Go line by line through the entries below and copy those containing the string "reporting".
┄┄┄┄┄┄
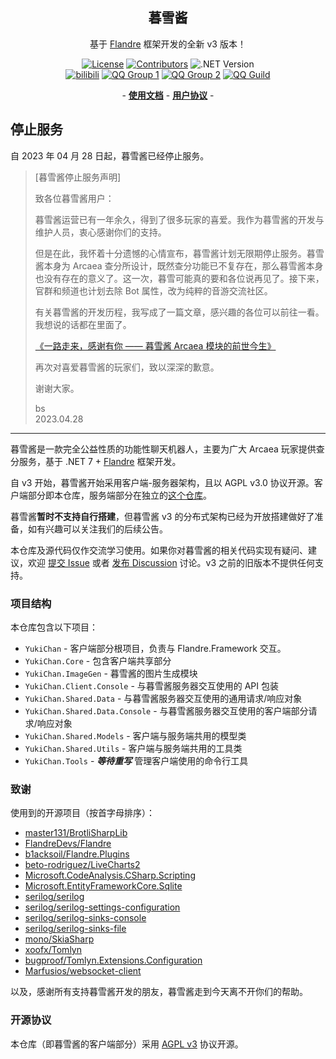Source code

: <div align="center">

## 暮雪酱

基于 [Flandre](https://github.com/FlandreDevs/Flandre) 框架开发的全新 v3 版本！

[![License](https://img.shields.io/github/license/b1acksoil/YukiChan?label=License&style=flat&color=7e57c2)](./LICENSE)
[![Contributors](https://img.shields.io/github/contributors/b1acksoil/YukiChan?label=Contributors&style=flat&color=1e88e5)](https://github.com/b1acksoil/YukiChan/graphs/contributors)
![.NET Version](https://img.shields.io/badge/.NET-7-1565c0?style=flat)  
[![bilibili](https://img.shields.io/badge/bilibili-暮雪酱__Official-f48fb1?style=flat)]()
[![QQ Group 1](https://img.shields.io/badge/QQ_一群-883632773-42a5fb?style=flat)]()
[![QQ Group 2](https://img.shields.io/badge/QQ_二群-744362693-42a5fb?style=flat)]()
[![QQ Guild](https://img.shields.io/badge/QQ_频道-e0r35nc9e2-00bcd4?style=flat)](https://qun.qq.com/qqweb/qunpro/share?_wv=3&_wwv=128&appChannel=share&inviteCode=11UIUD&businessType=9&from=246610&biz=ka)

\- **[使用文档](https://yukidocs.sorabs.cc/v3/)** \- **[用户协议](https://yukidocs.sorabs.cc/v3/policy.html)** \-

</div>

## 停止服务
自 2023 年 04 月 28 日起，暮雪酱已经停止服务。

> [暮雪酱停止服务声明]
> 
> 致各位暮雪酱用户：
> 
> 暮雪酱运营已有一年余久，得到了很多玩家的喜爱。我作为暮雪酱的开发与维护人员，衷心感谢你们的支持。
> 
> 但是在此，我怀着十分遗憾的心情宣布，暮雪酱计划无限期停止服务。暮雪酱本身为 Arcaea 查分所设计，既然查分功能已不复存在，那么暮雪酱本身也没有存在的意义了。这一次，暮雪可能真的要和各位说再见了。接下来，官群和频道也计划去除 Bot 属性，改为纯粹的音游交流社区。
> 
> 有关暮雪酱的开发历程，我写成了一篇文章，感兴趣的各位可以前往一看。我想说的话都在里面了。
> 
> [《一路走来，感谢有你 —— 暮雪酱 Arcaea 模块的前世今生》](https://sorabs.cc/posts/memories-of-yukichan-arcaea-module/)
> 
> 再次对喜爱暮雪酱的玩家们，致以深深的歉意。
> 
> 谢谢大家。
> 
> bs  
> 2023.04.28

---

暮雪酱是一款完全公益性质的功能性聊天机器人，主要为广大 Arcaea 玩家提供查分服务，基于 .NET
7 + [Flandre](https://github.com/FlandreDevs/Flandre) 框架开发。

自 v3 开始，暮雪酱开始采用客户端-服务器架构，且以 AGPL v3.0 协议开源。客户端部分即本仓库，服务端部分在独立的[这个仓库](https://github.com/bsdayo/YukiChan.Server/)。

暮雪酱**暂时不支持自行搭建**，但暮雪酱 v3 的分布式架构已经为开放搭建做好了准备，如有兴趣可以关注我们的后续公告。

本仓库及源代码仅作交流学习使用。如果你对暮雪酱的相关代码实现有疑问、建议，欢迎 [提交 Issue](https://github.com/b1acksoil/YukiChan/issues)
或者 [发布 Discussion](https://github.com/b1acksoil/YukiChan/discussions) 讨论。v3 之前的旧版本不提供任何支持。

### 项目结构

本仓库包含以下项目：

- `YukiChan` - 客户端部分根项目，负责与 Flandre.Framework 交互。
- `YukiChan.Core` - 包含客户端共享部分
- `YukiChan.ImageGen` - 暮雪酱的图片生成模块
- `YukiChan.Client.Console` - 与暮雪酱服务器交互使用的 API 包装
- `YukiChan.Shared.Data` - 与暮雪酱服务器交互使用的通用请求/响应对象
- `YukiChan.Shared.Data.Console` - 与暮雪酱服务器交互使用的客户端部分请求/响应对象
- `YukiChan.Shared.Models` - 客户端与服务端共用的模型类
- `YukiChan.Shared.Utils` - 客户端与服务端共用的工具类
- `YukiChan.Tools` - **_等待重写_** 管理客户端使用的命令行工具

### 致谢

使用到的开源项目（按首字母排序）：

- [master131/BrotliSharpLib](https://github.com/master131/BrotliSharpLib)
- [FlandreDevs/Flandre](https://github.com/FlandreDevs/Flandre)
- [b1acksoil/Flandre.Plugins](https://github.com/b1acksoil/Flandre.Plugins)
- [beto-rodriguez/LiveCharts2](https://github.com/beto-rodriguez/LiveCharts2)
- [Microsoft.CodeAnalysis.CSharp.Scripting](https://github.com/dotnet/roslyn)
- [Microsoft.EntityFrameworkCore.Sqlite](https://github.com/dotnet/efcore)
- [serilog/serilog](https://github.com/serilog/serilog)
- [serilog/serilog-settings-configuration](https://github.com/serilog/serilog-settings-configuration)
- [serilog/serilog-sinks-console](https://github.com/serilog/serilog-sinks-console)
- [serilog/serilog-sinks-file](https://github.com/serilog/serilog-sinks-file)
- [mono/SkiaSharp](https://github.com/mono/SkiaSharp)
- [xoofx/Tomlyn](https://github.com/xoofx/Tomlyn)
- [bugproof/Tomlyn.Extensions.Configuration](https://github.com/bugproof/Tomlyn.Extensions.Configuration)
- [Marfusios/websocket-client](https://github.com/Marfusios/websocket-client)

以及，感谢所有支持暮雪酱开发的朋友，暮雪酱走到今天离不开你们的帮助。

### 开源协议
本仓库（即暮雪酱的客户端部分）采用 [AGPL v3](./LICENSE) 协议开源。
┄┄┄┄┄┄
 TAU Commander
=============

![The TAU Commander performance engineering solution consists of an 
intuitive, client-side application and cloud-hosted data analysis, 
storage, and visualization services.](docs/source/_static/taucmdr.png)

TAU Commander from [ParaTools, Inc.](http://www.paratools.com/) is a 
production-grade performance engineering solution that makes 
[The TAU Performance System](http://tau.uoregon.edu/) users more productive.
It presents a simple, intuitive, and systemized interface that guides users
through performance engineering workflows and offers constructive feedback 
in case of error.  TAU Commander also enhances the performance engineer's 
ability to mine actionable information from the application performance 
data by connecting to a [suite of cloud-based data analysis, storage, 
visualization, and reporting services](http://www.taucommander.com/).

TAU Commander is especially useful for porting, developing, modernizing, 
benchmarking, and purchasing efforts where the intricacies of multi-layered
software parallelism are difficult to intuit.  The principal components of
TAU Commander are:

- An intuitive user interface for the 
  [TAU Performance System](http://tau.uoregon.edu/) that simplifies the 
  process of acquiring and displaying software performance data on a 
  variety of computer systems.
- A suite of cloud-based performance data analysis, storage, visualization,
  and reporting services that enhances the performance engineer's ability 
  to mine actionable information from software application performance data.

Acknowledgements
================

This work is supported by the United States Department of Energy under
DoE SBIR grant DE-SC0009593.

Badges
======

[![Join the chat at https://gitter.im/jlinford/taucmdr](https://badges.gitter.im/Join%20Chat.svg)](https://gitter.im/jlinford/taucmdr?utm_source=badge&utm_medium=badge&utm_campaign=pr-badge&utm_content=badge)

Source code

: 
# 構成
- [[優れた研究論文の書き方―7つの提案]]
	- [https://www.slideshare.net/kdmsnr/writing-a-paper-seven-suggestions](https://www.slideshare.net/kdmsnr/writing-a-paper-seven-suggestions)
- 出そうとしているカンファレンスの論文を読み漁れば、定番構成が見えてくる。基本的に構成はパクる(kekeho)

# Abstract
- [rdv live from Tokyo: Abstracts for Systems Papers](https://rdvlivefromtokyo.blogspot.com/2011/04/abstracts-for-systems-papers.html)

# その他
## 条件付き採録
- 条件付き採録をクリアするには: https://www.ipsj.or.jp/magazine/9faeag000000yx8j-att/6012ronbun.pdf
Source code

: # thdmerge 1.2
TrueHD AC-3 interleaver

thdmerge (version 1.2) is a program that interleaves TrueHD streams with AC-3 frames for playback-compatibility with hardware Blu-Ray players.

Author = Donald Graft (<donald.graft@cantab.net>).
┄┄┄┄┄┄
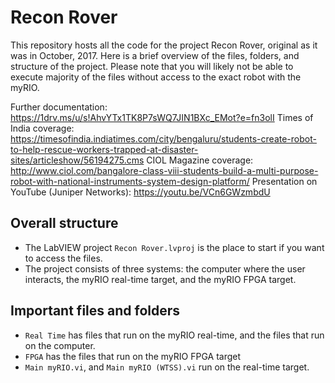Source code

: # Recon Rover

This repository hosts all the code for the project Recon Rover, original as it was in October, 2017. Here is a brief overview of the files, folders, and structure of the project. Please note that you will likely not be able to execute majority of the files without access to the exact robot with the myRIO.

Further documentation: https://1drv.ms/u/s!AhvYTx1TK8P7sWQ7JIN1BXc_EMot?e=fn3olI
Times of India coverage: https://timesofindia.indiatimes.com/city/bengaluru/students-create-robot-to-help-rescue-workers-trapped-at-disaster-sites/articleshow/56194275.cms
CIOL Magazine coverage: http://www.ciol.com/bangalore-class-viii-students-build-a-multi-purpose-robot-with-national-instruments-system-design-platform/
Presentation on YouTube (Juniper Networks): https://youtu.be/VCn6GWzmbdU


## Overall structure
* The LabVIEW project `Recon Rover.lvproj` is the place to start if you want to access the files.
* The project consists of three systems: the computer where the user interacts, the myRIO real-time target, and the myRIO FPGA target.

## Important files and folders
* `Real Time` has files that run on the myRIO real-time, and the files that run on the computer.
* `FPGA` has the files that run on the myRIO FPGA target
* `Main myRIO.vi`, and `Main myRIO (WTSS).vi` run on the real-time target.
┄┄┄┄┄┄
### COMPLETED EXERCISE
visualization, and reporting services](http://www.taucommander.com/).
  and reporting services that enhances the performance engineer's ability 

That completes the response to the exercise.